Omotoso initiated a youth project in South Africa called “Youth Empowerment Project” (YEP), under which he has mentored a number of music groups including Grace Galaxy and Simply Chrysolite and also individual artists such as Shoggy Tosh who have composed their own songs and produced albums under his guidance.
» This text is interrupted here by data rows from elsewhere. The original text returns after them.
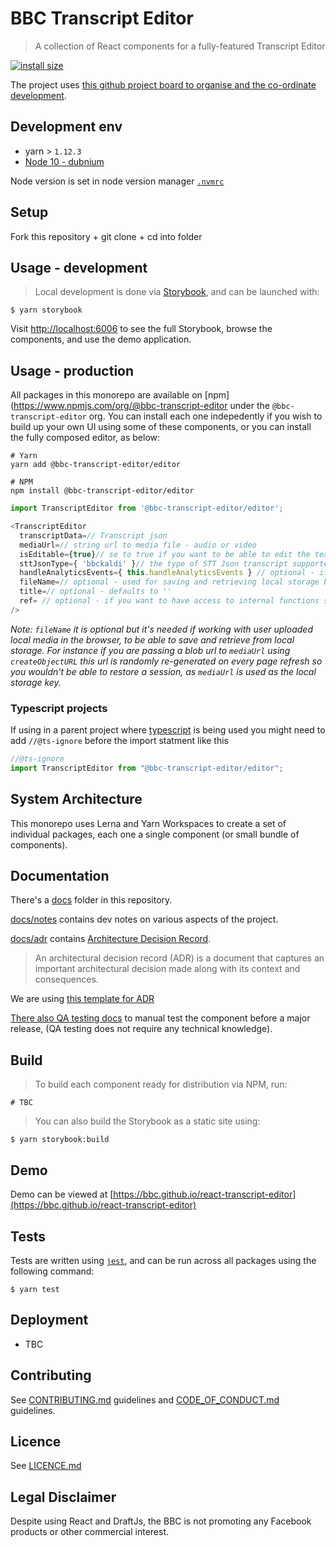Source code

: # BBC Transcript Editor

> A collection of React components for a fully-featured Transcript Editor

[![install size](https://packagephobia.now.sh/badge?p=@bbc/react-transcript-editor)](https://packagephobia.now.sh/result?p=@bbc/react-transcript-editor)

The project uses [this github project board to organise and the co-ordinate development](https://github.com/bbc/react-transcript-editor/projects/1).

## Development env

- yarn > `1.12.3`
- [Node 10 - dubnium](https://scotch.io/tutorials/whats-new-in-node-10-dubnium)

Node version is set in node version manager [`.nvmrc`](https://github.com/creationix/nvm#nvmrc)

## Setup

Fork this repository + git clone + cd into folder

## Usage - development

> Local development is done via [Storybook](https://storybook.js.org/), and can be launched with:

```
$ yarn storybook
```

Visit [http://localhost:6006](http://localhost:6006) to see the full Storybook, browse the components, and use the demo application.

## Usage - production

All packages in this monorepo are available on [npm](https://www.npmjs.com/org/@bbc-transcript-editor under the `@bbc-transcript-editor` org. You can install each one indepedently if you wish to build up your own UI using some of these components, or you can install the fully composed editor, as below:

```
# Yarn
yarn add @bbc-transcript-editor/editor

# NPM
npm install @bbc-transcript-editor/editor
```

```js
import TranscriptEditor from '@bbc-transcript-editor/editor';

<TranscriptEditor
  transcriptData=// Transcript json
  mediaUrl=// string url to media file - audio or video
  isEditable={true}// se to true if you want to be able to edit the text
  sttJsonType={ 'bbckaldi' }// the type of STT Json transcript supported.
  handleAnalyticsEvents={ this.handleAnalyticsEvents } // optional - if you want to collect analytics events.
  fileName=// optional - used for saving and retrieving local storage blob files
  title=// optional - defaults to ''
  ref= // optional - if you want to have access to internal functions such as retrieving content from the editor. eg to save to a server/db.
/>
```

_Note: `fileName` it is optional but it's needed if working with user uploaded local media in the browser, to be able to save and retrieve from local storage. For instance if you are passing a blob url to `mediaUrl` using `createObjectURL` this url is randomly re-generated on every page refresh so you wouldn't be able to restore a session, as `mediaUrl` is used as the local storage key._

### Typescript projects

If using in a parent project where [typescript](https://www.typescriptlang.org/) is being used you might need to add `//@ts-ignore` before the import statment like this

```js
//@ts-ignore
import TranscriptEditor from "@bbc-transcript-editor/editor";
```

## System Architecture

This monorepo uses Lerna and Yarn Workspaces to create a set of individual packages, each one a single component (or small bundle of components).

## Documentation

There's a [docs](./docs) folder in this repository.

[docs/notes](./docs/notes) contains dev notes on various aspects of the project.

[docs/adr](./docs/adr) contains [Architecture Decision Record](https://github.com/joelparkerhenderson/architecture_decision_record).

> An architectural decision record (ADR) is a document that captures an important architectural decision made along with its context and consequences.

We are using [this template for ADR](https://gist.github.com/iaincollins/92923cc2c309c2751aea6f1b34b31d95)

[There also QA testing docs](./docs/qa/README.md) to manual test the component before a major release, (QA testing does not require any technical knowledge).

## Build

> To build each component ready for distribution via NPM, run:

```
# TBC
```

> You can also build the Storybook as a static site using:

```
$ yarn storybook:build
```

## Demo

Demo can be viewed at [https://bbc.github.io/react-transcript-editor](https://bbc.github.io/react-transcript-editor)

## Tests

Tests are written using [`jest`](https://jestjs.io/), and can be run across all packages using the following command:

```
$ yarn test
```

## Deployment

- TBC

## Contributing

See [CONTRIBUTING.md](./CONTRIBUTING.md) guidelines and [CODE_OF_CONDUCT.md](./CODE_OF_CONDUCT.md) guidelines.

## Licence

See [LICENCE.md](./LICENCE.md)

## Legal Disclaimer

Despite using React and DraftJs, the BBC is not promoting any Facebook products or other commercial interest.

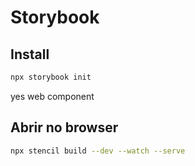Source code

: # Storybook

## Install

```bash
npx storybook init
```

yes
web component

## Abrir no browser

```bash
npx stencil build --dev --watch --serve
```
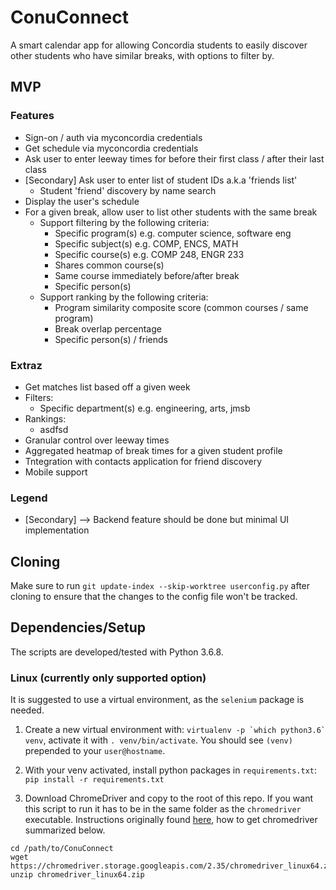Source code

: # ConuConnect
A smart calendar app for allowing Concordia students to easily discover other students who have similar breaks, with options to filter by.

## MVP

### Features

- Sign-on / auth via myconcordia credentials
- Get schedule via myconcordia credentials
- Ask user to enter leeway times for before their first class / after their last class
- [Secondary] Ask user to enter list of student IDs a.k.a 'friends list'
  - Student 'friend' discovery by name search
- Display the user's schedule
- For a given break, allow user to list other students with the same break
  - Support filtering by the following criteria:
    - Specific program(s) e.g. computer science, software eng   
    - Specific subject(s) e.g. COMP, ENCS, MATH
    - Specific course(s) e.g. COMP 248, ENGR 233
    - Shares common course(s)
    - Same course immediately before/after break
    - Specific person(s)
  - Support ranking by the following criteria:
    - Program similarity composite score (common courses / same program)
    - Break overlap percentage
    - Specific person(s) / friends

### Extraz

- Get matches list based off a given week
- Filters:
  - Specific department(s) e.g. engineering, arts, jmsb
- Rankings:
  - asdfsd
- Granular control over leeway times
- Aggregated heatmap of break times for a given student profile
- Tntegration with contacts application for friend discovery
- Mobile support

### Legend

- [Secondary] --> Backend feature should be done but minimal UI implementation

## Cloning

Make sure to run `git update-index --skip-worktree userconfig.py` after cloning to ensure that the changes to the config file won't be tracked.

## Dependencies/Setup

The scripts are developed/tested with Python 3.6.8.

### Linux (currently only supported option)

It is suggested to use a virtual environment, as the `selenium` package is needed.

1. Create a new virtual environment with: ```virtualenv -p `which python3.6` venv```, activate it with `. venv/bin/activate`. You should see `(venv)` prepended to your `user@hostname`.

2. With your venv activated, install python packages in `requirements.txt`: `pip install -r requirements.txt`

3. Download ChromeDriver and copy to the root of this repo. If you want this script to run it has to be in the same folder as the `chromedriver` executable. Instructions originally found [here](https://blog.testproject.io/2018/02/20/chrome-headless-selenium-python-linux-servers/), how to get chromedriver summarized below.

```
cd /path/to/ConuConnect
wget https://chromedriver.storage.googleapis.com/2.35/chromedriver_linux64.zip
unzip chromedriver_linux64.zip
```

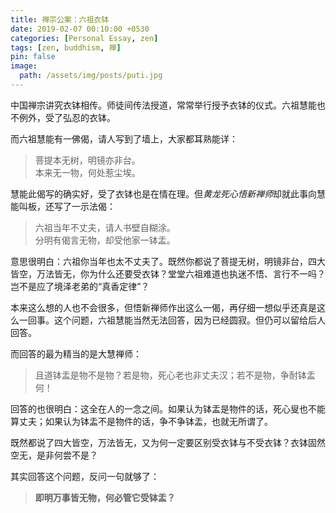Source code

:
 ```yaml
---
title: 禅宗公案：六祖衣钵
date: 2019-02-07 00:10:00 +0530
categories: [Personal Essay, zen]
tags: [zen, buddhism, 禅]
pin: false
image:
  path: /assets/img/posts/puti.jpg
---
```


中国禅宗讲究衣钵相传。师徒间传法授道，常常举行授予衣钵的仪式。六祖慧能也不例外，受了弘忍的衣钵。

而六祖慧能有一佛偈，请人写到了墙上，大家都耳熟能详：

>菩提本无树，明镜亦非台。  
本来无一物，何处惹尘埃。

慧能此偈写的确实好，受了衣钵也是在情在理。但*黄龙死心悟新禅师*却就此事向慧能叫板，还写了一示法偈：

>六祖当年不丈夫，请人书壁自糊涂。  
分明有偈言无物，却受他家一钵盂。

意思很明白：六祖你当年也太不丈夫了。既然你都说了菩提无树，明镜非台，四大皆空，万法皆无，你为什么还要受衣钵？堂堂六祖难道也执迷不悟、言行不一吗？岂不是应了境泽老弟的“真香定律”？

本来这么想的人也不会很多，但悟新禅师作出这么一偈，再仔细一想似乎还真是这么一回事。这个问题，六祖慧能当然无法回答，因为已经圆寂。但仍可以留给后人回答。

而回答的最为精当的是大慧禅师：

>且道钵盂是物不是物？若是物，死心老也非丈夫汉；若不是物，争耐钵盂何！
 

回答的也很明白：这全在人的一念之间。如果认为钵盂是物件的话，死心叟也不能算丈夫；如果认为钵盂不是物件的话，争不争钵盂，也就无所谓了。

既然都说了四大皆空，万法皆无，又为何一定要区别受衣钵与不受衣钵？衣钵固然空无，是非何尝不是？

其实回答这个问题，反问一句就够了：

>**即明万事皆无物，何必管它受钵盂？**
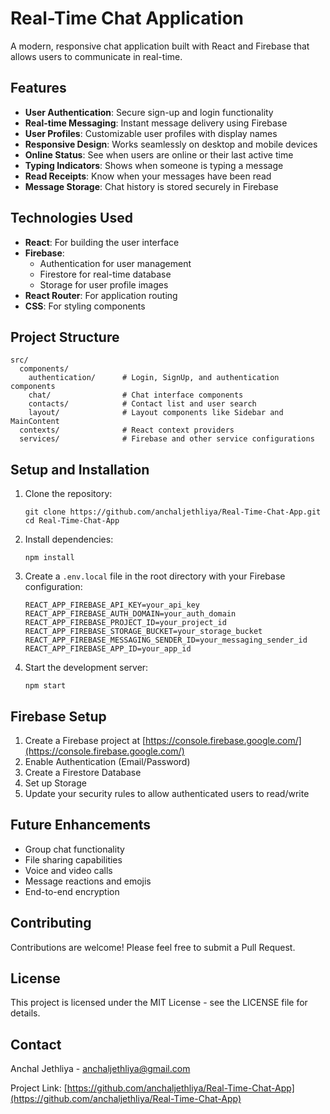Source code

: # Real-Time Chat Application

A modern, responsive chat application built with React and Firebase that allows users to communicate in real-time.

## Features

- **User Authentication**: Secure sign-up and login functionality
- **Real-time Messaging**: Instant message delivery using Firebase
- **User Profiles**: Customizable user profiles with display names
- **Responsive Design**: Works seamlessly on desktop and mobile devices
- **Online Status**: See when users are online or their last active time
- **Typing Indicators**: Shows when someone is typing a message
- **Read Receipts**: Know when your messages have been read
- **Message Storage**: Chat history is stored securely in Firebase

## Technologies Used

- **React**: For building the user interface
- **Firebase**: 
  - Authentication for user management
  - Firestore for real-time database
  - Storage for user profile images
- **React Router**: For application routing
- **CSS**: For styling components

## Project Structure

```
src/
  components/
    authentication/      # Login, SignUp, and authentication components
    chat/                # Chat interface components
    contacts/            # Contact list and user search
    layout/              # Layout components like Sidebar and MainContent
  contexts/              # React context providers
  services/              # Firebase and other service configurations
```

## Setup and Installation

1. Clone the repository:
   ```
   git clone https://github.com/anchaljethliya/Real-Time-Chat-App.git
   cd Real-Time-Chat-App
   ```

2. Install dependencies:
   ```
   npm install
   ```

3. Create a `.env.local` file in the root directory with your Firebase configuration:
   ```
   REACT_APP_FIREBASE_API_KEY=your_api_key
   REACT_APP_FIREBASE_AUTH_DOMAIN=your_auth_domain
   REACT_APP_FIREBASE_PROJECT_ID=your_project_id
   REACT_APP_FIREBASE_STORAGE_BUCKET=your_storage_bucket
   REACT_APP_FIREBASE_MESSAGING_SENDER_ID=your_messaging_sender_id
   REACT_APP_FIREBASE_APP_ID=your_app_id
   ```

4. Start the development server:
   ```
   npm start
   ```

## Firebase Setup

1. Create a Firebase project at [https://console.firebase.google.com/](https://console.firebase.google.com/)
2. Enable Authentication (Email/Password)
3. Create a Firestore Database
4. Set up Storage
5. Update your security rules to allow authenticated users to read/write

## Future Enhancements

- Group chat functionality
- File sharing capabilities
- Voice and video calls
- Message reactions and emojis
- End-to-end encryption

## Contributing

Contributions are welcome! Please feel free to submit a Pull Request.

## License

This project is licensed under the MIT License - see the LICENSE file for details.

## Contact

Anchal Jethliya - anchaljethliya@gmail.com

Project Link: [https://github.com/anchaljethliya/Real-Time-Chat-App](https://github.com/anchaljethliya/Real-Time-Chat-App)
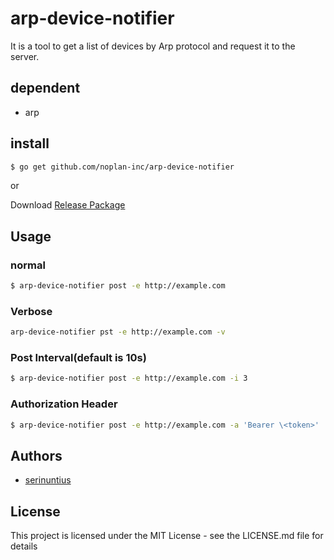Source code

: # arp-device-notifier
It is a tool to get a list of devices by Arp protocol and request it to the server.

## dependent
- arp

## install

```bash
$ go get github.com/noplan-inc/arp-device-notifier
```

or

Download [Release Package](https://github.com/noplan-inc/arp-device-notifier/releases)

## Usage

### normal
```bash
$ arp-device-notifier post -e http://example.com
```

### Verbose
```bash
arp-device-notifier pst -e http://example.com -v
```
### Post Interval(default is 10s)
```bash
$ arp-device-notifier post -e http://example.com -i 3
```
### Authorization Header
```bash
$ arp-device-notifier post -e http://example.com -a 'Bearer \<token>'
```


## Authors
- [serinuntius](https://twitter.com/_serinuntius)

## License
This project is licensed under the MIT License - see the LICENSE.md file for details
In one of the awards they were in the same category with Kelly Rowlands for best international act BEFFTA awards and they won the award.

==Television==
Omotoso is the founder of a 24-hour satellite TV station, Ancient of Days Broadcasting Network (ADBN), which airs across the Caribbean, Africa, Mexico, Middle East, Europe and United States. His weekly TV broadcast, 'Just As I Am', features music, sermons and miracle sessions and airs across various networks.

==Publications==
He has written a book titled How to Enjoy Health, Wealth and Longevity and also a prayer book - Prayer Bonanza. His ministry also publishes an annual daily devotional. His messages are also available on DVD.

==Personal life==
He has said he was taught by the Lord to play the piano, the guitar, drums and other musical instruments before the age of 10. In the 1980s, he served as a music director for Ebenezer Obey's Decross Band & Inter Reformers' Band in the 80s.

===Child sex abuse allegations===
Omotoso is alleged to have groomed people and abused them from the age of 14. He was arrested by the South African priority crimes unit, Hawks, on 20 April 2017 at the Port Elizabeth International Airport after a whistleblower, Pamela Mabini, shared information about his alleged crimes with the Commission for the Promotion and Protection of the Rights of Cultural, Religious and Linguistic Communities.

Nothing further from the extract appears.